◆ EXERCISE DETAILS:
Retype all the entries word for word, but omit the pictures.
[EXTRACTED RECORDS — start]
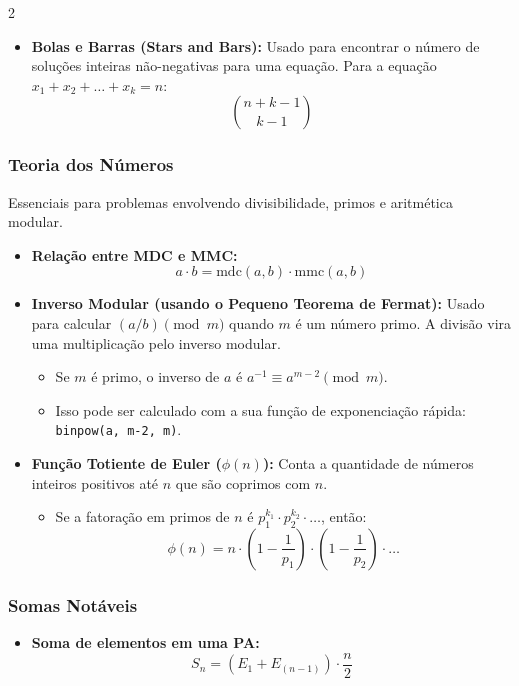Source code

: \documentclass[11pt]{article}
\begin{document}
\begin{multicols}{2}
\begin{itemize}
    \item \textbf{Bolas e Barras (Stars and Bars):} Usado para encontrar o número de soluções inteiras não-negativas para uma equação. Para a equação $x_1 + x_2 + \dots + x_k = n$:
    \[ \binom{n+k-1}{k-1} \]
\end{itemize}

\subsubsection{Teoria dos Números}

Essenciais para problemas envolvendo divisibilidade, primos e aritmética modular.

\begin{itemize}
    \item \textbf{Relação entre MDC e MMC:}
    \[ a \cdot b = \text{mdc}(a, b) \cdot \text{mmc}(a, b) \]
    
    \item \textbf{Inverso Modular (usando o Pequeno Teorema de Fermat):} Usado para calcular $(a / b) \pmod{m}$ quando $m$ é um número primo. A divisão vira uma multiplicação pelo inverso modular.
    \begin{itemize}
        \item Se $m$ é primo, o inverso de $a$ é $a^{-1} \equiv a^{m-2} \pmod{m}$.
        \item Isso pode ser calculado com a sua função de exponenciação rápida: \texttt{binpow(a, m-2, m)}.
    \end{itemize}
    
    \item \textbf{Função Totiente de Euler ($\phi(n)$):} Conta a quantidade de números inteiros positivos até $n$ que são coprimos com $n$.
    \begin{itemize}
        \item Se a fatoração em primos de $n$ é $p_1^{k_1} \cdot p_2^{k_2} \cdot \dots$, então:
        \[ \phi(n) = n \cdot \left(1 - \frac{1}{p_1}\right) \cdot \left(1 - \frac{1}{p_2}\right) \cdot \dots \]
    \end{itemize}
\end{itemize}

\subsubsection{Somas Notáveis}

\begin{itemize}
    \item \textbf{Soma de elementos em uma PA:}
    \[ S_n = (E_1 + E_{(n-1)}) \cdot \frac{n}{2} \]
    

\end{itemize}
\end{multicols}
\end{document}
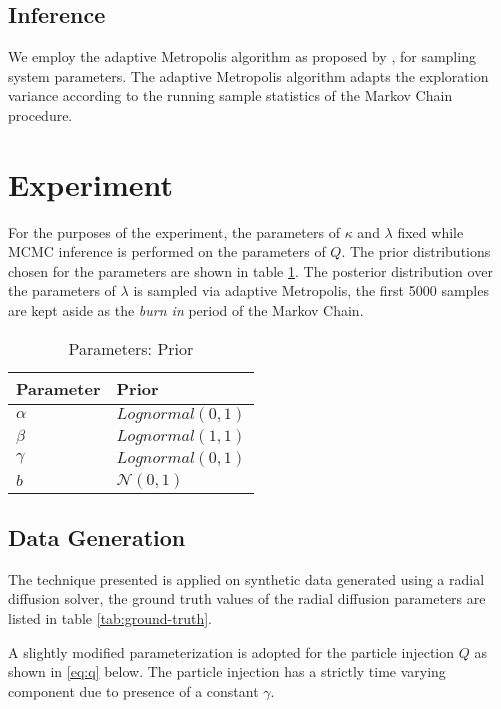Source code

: \subsection{Inference}

We employ the adaptive Metropolis algorithm as proposed by \citet{haario2001}, for sampling
system parameters. The adaptive Metropolis algorithm adapts the exploration variance according
to the running sample statistics of the Markov Chain procedure.


\section{Experiment}\label{sec:exp}

For the purposes of the experiment, the parameters of $\kappa$ and $\lambda$ fixed while MCMC inference 
is performed on the parameters of $Q$. The prior distributions chosen for the parameters 
are shown in table \ref{tab:prior}. The posterior distribution over the parameters of $\lambda$ is 
sampled via adaptive Metropolis, the first 5000 samples are kept aside as the \emph{burn in} period
of the Markov Chain.

\begin{table}[t]
  \caption{Parameters: Prior}
  \label{tab:prior}
  \centering
  \begin{tabular}{ll}
    \hline
    \textbf{Parameter} & \textbf{Prior}\\
    \hline
    $\alpha$ & $Lognormal(0, 1)$ \\
    $\beta$  & $Lognormal(1, 1)$ \\ 
    $\gamma$ & $Lognormal(0, 1)$ \\ 
    $b$ & $\mathcal{N}(0, 1)$ \\
    \hline
  \end{tabular}
\end{table}


\subsection*{Data Generation}

The technique presented is applied on synthetic data generated using a radial diffusion solver, 
the ground truth values of the radial diffusion parameters are listed in table \ref{tab:ground-truth}.

A slightly modified parameterization is adopted for the particle injection $Q$ as shown in \cref{eq:q} below. The particle injection has a strictly time varying component due to presence of a constant $\gamma$.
[EXTRACTED RECORDS — finish]
◆ REPLY TO THE EXERCISE:
Source code

: \documentclass[11pt]{article}
\begin{document}
\begin{multicols}{2}
\begin{itemize}
    \item \textbf{Bolas e Barras (Stars and Bars):} Usado para encontrar o número de soluções inteiras não-negativas para uma equação. Para a equação $x_1 + x_2 + \dots + x_k = n$:
    \[ \binom{n+k-1}{k-1} \]
\end{itemize}

\subsubsection{Teoria dos Números}

Essenciais para problemas envolvendo divisibilidade, primos e aritmética modular.

\begin{itemize}
    \item \textbf{Relação entre MDC e MMC:}
    \[ a \cdot b = \text{mdc}(a, b) \cdot \text{mmc}(a, b) \]
    
    \item \textbf{Inverso Modular (usando o Pequeno Teorema de Fermat):} Usado para calcular $(a / b) \pmod{m}$ quando $m$ é um número primo. A divisão vira uma multiplicação pelo inverso modular.
    \begin{itemize}
        \item Se $m$ é primo, o inverso de $a$ é $a^{-1} \equiv a^{m-2} \pmod{m}$.
        \item Isso pode ser calculado com a sua função de exponenciação rápida: \texttt{binpow(a, m-2, m)}.
    \end{itemize}
    
    \item \textbf{Função Totiente de Euler ($\phi(n)$):} Conta a quantidade de números inteiros positivos até $n$ que são coprimos com $n$.
    \begin{itemize}
        \item Se a fatoração em primos de $n$ é $p_1^{k_1} \cdot p_2^{k_2} \cdot \dots$, então:
        \[ \phi(n) = n \cdot \left(1 - \frac{1}{p_1}\right) \cdot \left(1 - \frac{1}{p_2}\right) \cdot \dots \]
    \end{itemize}
\end{itemize}

\subsubsection{Somas Notáveis}

\begin{itemize}
    \item \textbf{Soma de elementos em uma PA:}
    \[ S_n = (E_1 + E_{(n-1)}) \cdot \frac{n}{2} \]
    

\end{itemize}
\end{multicols}
\end{document}
Source code

: \subsection{Inference}

We employ the adaptive Metropolis algorithm as proposed by \citet{haario2001}, for sampling
system parameters. The adaptive Metropolis algorithm adapts the exploration variance according
to the running sample statistics of the Markov Chain procedure.


\section{Experiment}\label{sec:exp}

For the purposes of the experiment, the parameters of $\kappa$ and $\lambda$ fixed while MCMC inference 
is performed on the parameters of $Q$. The prior distributions chosen for the parameters 
are shown in table \ref{tab:prior}. The posterior distribution over the parameters of $\lambda$ is 
sampled via adaptive Metropolis, the first 5000 samples are kept aside as the \emph{burn in} period
of the Markov Chain.

\begin{table}[t]
  \caption{Parameters: Prior}
  \label{tab:prior}
  \centering
  \begin{tabular}{ll}
    \hline
    \textbf{Parameter} & \textbf{Prior}\\
    \hline
    $\alpha$ & $Lognormal(0, 1)$ \\
    $\beta$  & $Lognormal(1, 1)$ \\ 
    $\gamma$ & $Lognormal(0, 1)$ \\ 
    $b$ & $\mathcal{N}(0, 1)$ \\
    \hline
  \end{tabular}
\end{table}


\subsection*{Data Generation}

The technique presented is applied on synthetic data generated using a radial diffusion solver, 
the ground truth values of the radial diffusion parameters are listed in table \ref{tab:ground-truth}.

A slightly modified parameterization is adopted for the particle injection $Q$ as shown in \cref{eq:q} below. The particle injection has a strictly time varying component due to presence of a constant $\gamma$.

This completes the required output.